Even as violence was starting to flare on the streets of Ferguson, Missouri, in the wake of the grand jury decision not to indict the police officer who shot an unarmed teenager in August, President Barack Obama took to the airwaves to argue that progress towards healing will not be made through violence.
“That won’t be done by smashing car windows, it won’t be done by using this as an excuse for damaging property and certainly it won’t be done by hurting anybody,” a sober Mr Obama said from the press room of the White House about one hour after the decision was announced.
Many Americans will have watched Mr Obama delivering his appeal for calm and restraint on a split screen while images directly from Missouri on the other side of their screens showed the first volleys of tear gas being fired by police at protestors who were starting to fill the streets.
Mr Obama acknowledged that America would be divided in its response to the verdict with many glad to see the police officer spared of possible criminal responsibility while many others will be “disappointed, even angry”. However, he said that the country needed to use the moment to draw lessons and do what it should do to address the grievances and difficulties that exist.

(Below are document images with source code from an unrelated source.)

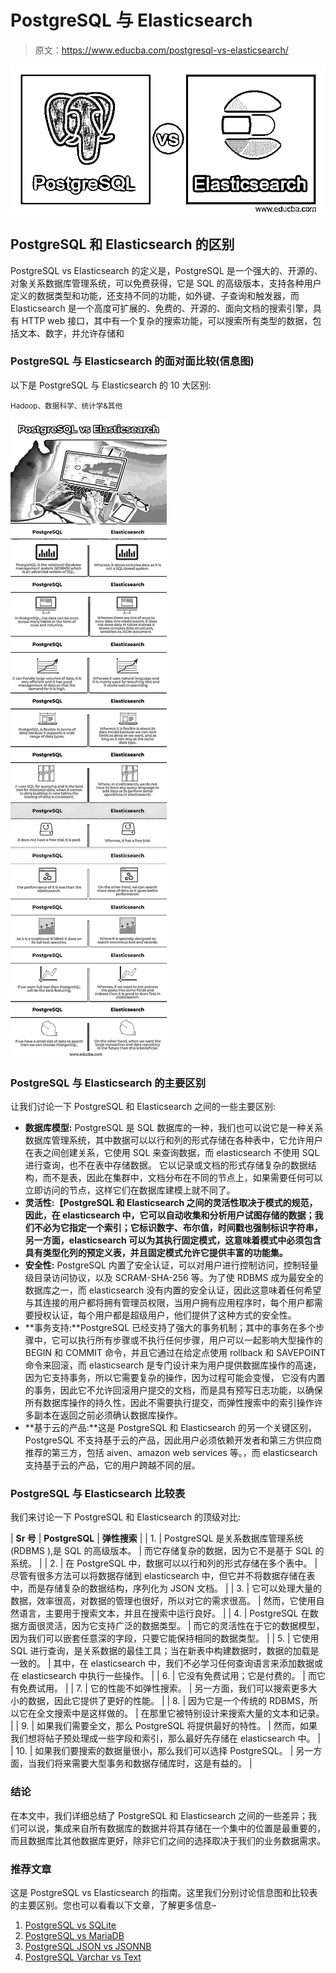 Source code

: # PostgreSQL 与 Elasticsearch

> 原文：<https://www.educba.com/postgresql-vs-elasticsearch/>

![PostgreSQL vs Elasticsearch](img/028192590e8ad0b7ec1e7ba7b0a73459.png)



## PostgreSQL 和 Elasticsearch 的区别

PostgreSQL vs Elasticsearch 的定义是，PostgreSQL 是一个强大的、开源的、对象关系数据库管理系统，可以免费获得，它是 SQL 的高级版本，支持各种用户定义的数据类型和功能，还支持不同的功能，如外键、子查询和触发器，而 Elasticsearch 是一个高度可扩展的、免费的、开源的、面向文档的搜索引擎，具有 HTTP web 接口，其中有一个复杂的搜索功能，可以搜索所有类型的数据，包括文本、数字，并允许存储和

### PostgreSQL 与 Elasticsearch 的面对面比较(信息图)

以下是 PostgreSQL 与 Elasticsearch 的 10 大区别:

<small>Hadoop、数据科学、统计学&其他</small>

![PostgreSQL-vs-Elasticsearch-info](img/a5fe8cbda0510f168ad4cfede09a2198.png)



### PostgreSQL 与 Elasticsearch 的主要区别

让我们讨论一下 PostgreSQL 和 Elasticsearch 之间的一些主要区别:

*   **数据库模型:** PostgreSQL 是 SQL 数据库的一种，我们也可以说它是一种关系数据库管理系统，其中数据可以以行和列的形式存储在各种表中，它允许用户在表之间创建关系，它使用 SQL 来查询数据，而 elasticsearch 不使用 SQL 进行查询，也不在表中存储数据。 它以记录或文档的形式存储复杂的数据结构，而不是表，因此在集群中，文档分布在不同的节点上，如果需要任何可以立即访问的节点，这样它们在数据库建模上就不同了。
*   **灵活性:【PostgreSQL 和 Elasticsearch 之间的灵活性取决于模式的规范，因此，在 elasticsearch 中，它可以自动收集和分析用户试图存储的数据；我们不必为它指定一个索引；它标识数字、布尔值，时间戳也强制标识字符串，另一方面，elasticsearch 可以为其执行固定模式，这意味着模式中必须包含具有类型化列的预定义表，并且固定模式允许它提供丰富的功能集。**
*   **安全性:** PostgreSQL 内置了安全认证，可以对用户进行控制访问，控制轻量级目录访问协议，以及 SCRAM-SHA-256 等。为了使 RDBMS 成为最安全的数据库之一，而 elasticsearch 没有内置的安全认证，因此这意味着任何希望与其连接的用户都将拥有管理员权限，当用户拥有应用程序时，每个用户都需要授权认证，每个用户都是超级用户，他们提供了这种方式的安全性。
*   **事务支持:**PostgreSQL 已经支持了强大的事务机制；其中的事务在多个步骤中，它可以执行所有步骤或不执行任何步骤，用户可以一起影响大型操作的 BEGIN 和 COMMIT 命令，并且它通过在给定点使用 rollback 和 SAVEPOINT 命令来回滚，而 elasticsearch 是专门设计来为用户提供数据库操作的高速，因为它支持事务，所以它需要复杂的操作，因为过程可能会变慢， 它没有内置的事务，因此它不允许回滚用户提交的文档，而是具有预写日志功能，以确保所有数据库操作的持久性，因此不需要执行提交，而弹性搜索中的索引操作许多副本在返回之前必须确认数据库操作。
*   **基于云的产品:**这是 PostgreSQL 和 Elasticsearch 的另一个关键区别，PostgreSQL 不支持基于云的产品，因此用户必须依赖开发者和第三方供应商推荐的第三方，包括 aiven、amazon web services 等。，而 elasticsearch 支持基于云的产品，它的用户跨越不同的层。

### PostgreSQL 与 Elasticsearch 比较表

我们来讨论一下 PostgreSQL 和 Elasticsearch 的顶级对比:

| **Sr 号** | **PostgreSQL** | **弹性搜索** |
| 1. | PostgreSQL 是关系数据库管理系统(RDBMS ),是 SQL 的高级版本。 | 而它存储复杂的数据，因为它不是基于 SQL 的系统。 |
| 2. | 在 PostgreSQL 中，数据可以以行和列的形式存储在多个表中。 | 尽管有很多方法可以将数据存储到 elasticsearch 中，但它并不将数据存储在表中，而是存储复杂的数据结构，序列化为 JSON 文档。 |
| 3. | 它可以处理大量的数据，效率很高，对数据的管理也很好，所以对它的需求很高。 | 然而，它使用自然语言，主要用于搜索文本，并且在搜索中运行良好。 |
| 4. | PostgreSQL 在数据方面很灵活，因为它支持广泛的数据类型。 | 而它的灵活性在于它的数据模型，因为我们可以嵌套任意深的字段，只要它能保持相同的数据类型。 |
| 5. | 它使用 SQL 进行查询，是关系数据的最佳工具；当在新表中构建数据时，数据的加载是一致的。 | 其中，在 elasticsearch 中，我们不必学习任何查询语言来添加数据或在 elasticsearch 中执行一些操作。 |
| 6. | 它没有免费试用；它是付费的。 | 而它有免费试用。 |
| 7. | 它的性能不如弹性搜索。 | 另一方面，我们可以搜索更多大小的数据，因此它提供了更好的性能。 |
| 8. | 因为它是一个传统的 RDBMS，所以它在全文搜索中是这样做的。 | 在那里它被特别设计来搜索大量的文本和记录。 |
| 9. | 如果我们需要全文，那么 PostgreSQL 将提供最好的特性。 | 然而，如果我们想将帖子预处理成一些字段和索引，那么最好先存储在 elasticsearch 中。 |
| 10. | 如果我们要搜索的数据量很小，那么我们可以选择 PostgreSQL。 | 另一方面，当我们将来需要大型事务和数据存储库时，这是有益的。 |

### 结论

在本文中，我们详细总结了 PostgreSQL 和 Elasticsearch 之间的一些差异；我们可以说，集成来自所有数据库的数据并将其存储在一个集中的位置是最重要的，而且数据库比其他数据库更好，除非它们之间的选择取决于我们的业务数据需求。

### 推荐文章

这是 PostgreSQL vs Elasticsearch 的指南。这里我们分别讨论信息图和比较表的主要区别。您也可以看看以下文章，了解更多信息–

1.  [PostgreSQL vs SQLite](https://www.educba.com/postgresql-vs-sqlite/)
2.  [PostgreSQL vs MariaDB](https://www.educba.com/postgresql-vs-mariadb/)
3.  [PostgreSQL JSON vs JSONNB](https://www.educba.com/postgresql-json-vs-jsonnb/)
4.  [PostgreSQL Varchar vs Text](https://www.educba.com/postgresql-varchar-vs-text/)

As with many other government officials, Mr Obama intimated that the powder keg of emotions may in part be stirred by the media. “There is inevitably going to be some negative reaction and it will make for good TV,” he said, exactly recognising what viewers were seeing at that moment.
Because the Ferguson tragedy has been so thickly overlaid with the narrative of racial tensions in America, Mr Obama, as the country’s first black president, may have felt obliged to come in front of the cameras at this moment even though he has in the past flinched from injecting his own race into public affairs.